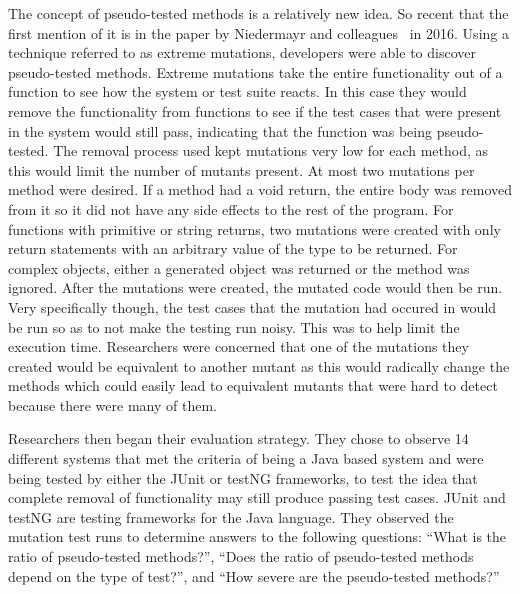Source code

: The concept of pseudo-tested methods is a relatively new idea. So recent that the first mention of it is in the paper by Niedermayr and colleagues~\cite{niedermayr2016will} in 2016. Using a technique referred to as extreme mutations, developers were able to discover pseudo-tested methods.
Extreme mutations take the entire functionality out of a function to see how the system or test suite reacts. In this case they would remove the functionality from functions to see if the test cases that were present in the system would still pass, indicating that the function was being pseudo-tested.
The removal process used kept mutations very low for each method, as this would limit the number of mutants present. At most two mutations per method were desired. If a method had a void return, the entire body was removed from it so it did not have any side effects to the rest of the program. For functions with primitive or string returns, two mutations were created with only return statements with an arbitrary value of the type to be returned. For complex objects, either a generated object was returned or the method was ignored.
After the mutations were created, the mutated code would then be run. Very specifically though, the test cases that the mutation had occured in would be run so as to not make the testing run noisy. This was to help limit the execution time. Researchers were concerned that one of the mutations they created would be equivalent to another mutant as this would radically change the methods which could easily lead to equivalent mutants that were hard to detect because there were many of them\cite{niedermayr2016will}.

Researchers then began their evaluation strategy. They chose to observe 14 different systems that met the criteria of being a Java based system and were being tested by either the JUnit or testNG frameworks, to test the idea that complete removal of functionality may still produce passing test cases. JUnit and testNG are testing frameworks for the Java language. They observed the mutation test runs to determine answers to the following questions: ``What is the ratio of pseudo-tested methods?'', ``Does the ratio of pseudo-tested methods depend on the type of test?'', and ``How severe are the pseudo-tested methods?''

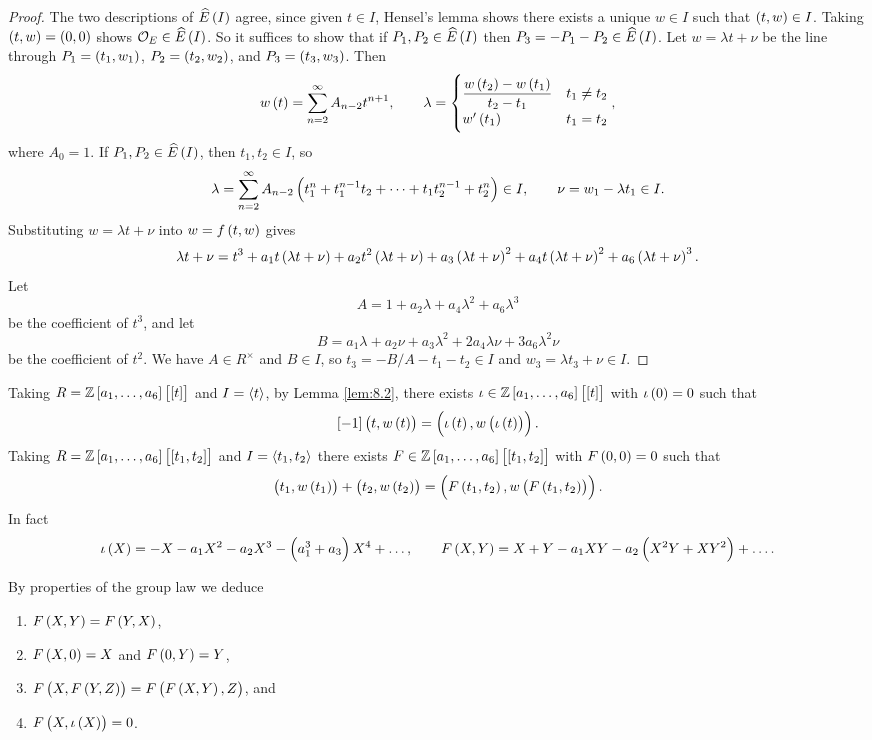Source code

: \begin{proof}
The two descriptions of $ \widehat{E}\br{I} $ agree, since given $ t \in I $, Hensel's lemma shows there exists a unique $ w \in I $ such that $ \br{t, w} \in I $. Taking $ \br{t, w} = \br{0, 0} $ shows $ \OOO_E \in \widehat{E}\br{I} $. So it suffices to show that if $ P_1, P_2 \in \widehat{E}\br{I} $ then $ P_3 = -P_1 - P_2 \in \widehat{E}\br{I} $. Let $ w = \lambda t + \nu $ be the line through $ P_1 = \br{t_1, w_1} $, $ P_2 = \br{t_2, w_2} $, and $ P_3 = \br{t_3, w_3} $. Then
$$ w\br{t} = \sum_{n = 2}^\infty A_{n - 2}t^{n + 1}, \qquad \lambda =
\begin{cases}
\dfrac{w\br{t_2} - w\br{t_1}}{t_2 - t_1} & t_1 \ne t_2 \\
w'\br{t_1} & t_1 = t_2
\end{cases},
$$
where $ A_0 = 1 $. If $ P_1, P_2 \in \widehat{E}\br{I} $, then $ t_1, t_2 \in I $, so
$$ \lambda = \sum_{n = 2}^\infty A_{n - 2}\br{t_1^n + t_1^{n - 1}t_2 + \dots + t_1t_2^{n - 1} + t_2^n} \in I, \qquad \nu = w_1 - \lambda t_1 \in I. $$
Substituting $ w = \lambda t + \nu $ into $ w = f\br{t, w} $ gives
$$ \lambda t + \nu = t^3 + a_1t\br{\lambda t + \nu} + a_2t^2\br{\lambda t + \nu} + a_3\br{\lambda t + \nu}^2 + a_4t\br{\lambda t + \nu}^2 + a_6\br{\lambda t + \nu}^3. $$
Let
$$ A = 1 + a_2\lambda + a_4\lambda^2 + a_6\lambda^3 $$
be the coefficient of $ t^3 $, and let
$$ B = a_1\lambda + a_2\nu + a_3\lambda^2 + 2a_4\lambda\nu + 3a_6\lambda^2\nu $$
be the coefficient of $ t^2 $. We have $ A \in R^\times $ and $ B \in I $, so $ t_3 = -B / A - t_1 - t_2 \in I $ and $ w_3 = \lambda t_3 + \nu \in I $.
\end{proof}

Taking $ R = \ZZ\sbr{a_1, \dots, a_6}\sbr{\sbr{t}} $ and $ I = \left\langle t \right\rangle $, by Lemma \ref{lem:8.2}, there exists $ \iota \in \ZZ\sbr{a_1, \dots, a_6}\sbr{\sbr{t}} $ with $ \iota\br{0} = 0 $ such that
$$ \sbr{-1}\br{t, w\br{t}} = \br{\iota\br{t}, w\br{\iota\br{t}}}. $$
Taking $ R = \ZZ\sbr{a_1, \dots, a_6}\sbr{\sbr{t_1, t_2}} $ and $ I = \left\langle t_1, t_2 \right\rangle $ there exists $ F \in \ZZ\sbr{a_1, \dots, a_6}\sbr{\sbr{t_1, t_2}} $ with $ F\br{0, 0} = 0 $ such that
$$ \br{t_1, w\br{t_1}} + \br{t_2, w\br{t_2}} = \br{F\br{t_1, t_2}, w\br{F\br{t_1, t_2}}}. $$
In fact
$$ \iota\br{X} = -X - a_1X^2 - a_2X^3 - \br{a_1^3 + a_3}X^4 + \dots, \qquad F\br{X, Y} = X + Y - a_1XY - a_2\br{X^2Y + XY^2} + \dots. $$

\pagebreak

By properties of the group law we deduce
\begin{enumerate}
\item $ F\br{X, Y} = F\br{Y, X} $,
\item $ F\br{X, 0} = X $ and $ F\br{0, Y} = Y $,
\item $ F\br{X, F\br{Y, Z}} = F\br{F\br{X, Y}, Z} $, and
\item $ F\br{X, \iota\br{X}} = 0 $.
\end{enumerate}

+++++

**TASK INSTRUCTIONS**
Write down exactly the line that contains "t_1 \ne t_2 \\" along with all later lines of the material, ending at its final line.

**RESPONSE TO THE EXERCISE**
\dfrac{w\br{t_2} - w\br{t_1}}{t_2 - t_1} & t_1 \ne t_2 \\
w'\br{t_1} & t_1 = t_2
\end{cases},
$$
where $ A_0 = 1 $. If $ P_1, P_2 \in \widehat{E}\br{I} $, then $ t_1, t_2 \in I $, so
$$ \lambda = \sum_{n = 2}^\infty A_{n - 2}\br{t_1^n + t_1^{n - 1}t_2 + \dots + t_1t_2^{n - 1} + t_2^n} \in I, \qquad \nu = w_1 - \lambda t_1 \in I. $$
Substituting $ w = \lambda t + \nu $ into $ w = f\br{t, w} $ gives
$$ \lambda t + \nu = t^3 + a_1t\br{\lambda t + \nu} + a_2t^2\br{\lambda t + \nu} + a_3\br{\lambda t + \nu}^2 + a_4t\br{\lambda t + \nu}^2 + a_6\br{\lambda t + \nu}^3. $$
Let
$$ A = 1 + a_2\lambda + a_4\lambda^2 + a_6\lambda^3 $$
be the coefficient of $ t^3 $, and let
$$ B = a_1\lambda + a_2\nu + a_3\lambda^2 + 2a_4\lambda\nu + 3a_6\lambda^2\nu $$
be the coefficient of $ t^2 $. We have $ A \in R^\times $ and $ B \in I $, so $ t_3 = -B / A - t_1 - t_2 \in I $ and $ w_3 = \lambda t_3 + \nu \in I $.
\end{proof}

Taking $ R = \ZZ\sbr{a_1, \dots, a_6}\sbr{\sbr{t}} $ and $ I = \left\langle t \right\rangle $, by Lemma \ref{lem:8.2}, there exists $ \iota \in \ZZ\sbr{a_1, \dots, a_6}\sbr{\sbr{t}} $ with $ \iota\br{0} = 0 $ such that
$$ \sbr{-1}\br{t, w\br{t}} = \br{\iota\br{t}, w\br{\iota\br{t}}}. $$
Taking $ R = \ZZ\sbr{a_1, \dots, a_6}\sbr{\sbr{t_1, t_2}} $ and $ I = \left\langle t_1, t_2 \right\rangle $ there exists $ F \in \ZZ\sbr{a_1, \dots, a_6}\sbr{\sbr{t_1, t_2}} $ with $ F\br{0, 0} = 0 $ such that
$$ \br{t_1, w\br{t_1}} + \br{t_2, w\br{t_2}} = \br{F\br{t_1, t_2}, w\br{F\br{t_1, t_2}}}. $$
In fact
$$ \iota\br{X} = -X - a_1X^2 - a_2X^3 - \br{a_1^3 + a_3}X^4 + \dots, \qquad F\br{X, Y} = X + Y - a_1XY - a_2\br{X^2Y + XY^2} + \dots. $$

\pagebreak

By properties of the group law we deduce
\begin{enumerate}
\item $ F\br{X, Y} = F\br{Y, X} $,
\item $ F\br{X, 0} = X $ and $ F\br{0, Y} = Y $,
\item $ F\br{X, F\br{Y, Z}} = F\br{F\br{X, Y}, Z} $, and
\item $ F\br{X, \iota\br{X}} = 0 $.
\end{enumerate}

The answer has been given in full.